Usually party leaders restate their existing positions, get into some heated exchanges with their opponents and the campaign continues with essentially the same dynamic.
That's how Wednesday night's CBC debate was looking until the final minutes — when Progressive Conservative Leader Blaine Higgs injected a new twist.
Higgs said that Liberal Leader Brian Gallant, shortly after taking power in 2014, offered him two positions in his new government — finance minister, the same position Higgs held in David Alward's PC government, or deputy minister of finance, the top civil servant in the department.
Gallant literally laughed out loud, but Higgs produced a sworn affidavit in which he laid out the accusation in detail.
"You can laugh, Mr. Gallant, but it is what happened," Higgs said.

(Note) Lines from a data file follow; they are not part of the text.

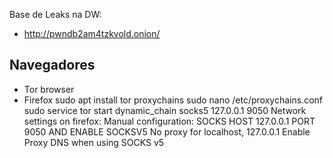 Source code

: Base de Leaks na DW:

- http://pwndb2am4tzkvold.onion/ 

## Navegadores

- Tor browser
- Firefox
	sudo apt install tor proxychains
	sudo nano /etc/proxychains.conf
		sudo service tor start
		dynamic_chain
		socks5 127.0.0.1 9050
			Network settings on firefox:
			Manual configuration:
				SOCKS HOST 127.0.0.1 PORT 9050 AND ENABLE SOCKSV5
				No proxy for localhost, 127.0.0.1
				Enable Proxy DNS when using SOCKS v5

"Oh come on," NDP Leader Jennifer McKenzie declared in the middle of the drama.
"What is this?"
What it was was a startling accusation that allowed Higgs to recapture the initiative, at least for the moment, in a campaign narrative that might otherwise have slipped away from the PC leader.
On Tuesday, the Liberals upended the release of the PC campaign platform by releasing a document detailing cuts that had been proposed to Higgs by external consultants in 2013. They included axing 545 teacher positions and 79 schools.
When the broad brushstrokes of those proposed cuts were leaked to CBC News last year, Higgs explained that his efforts to shrink government had been blocked by his PC colleagues in cabinet for political reasons.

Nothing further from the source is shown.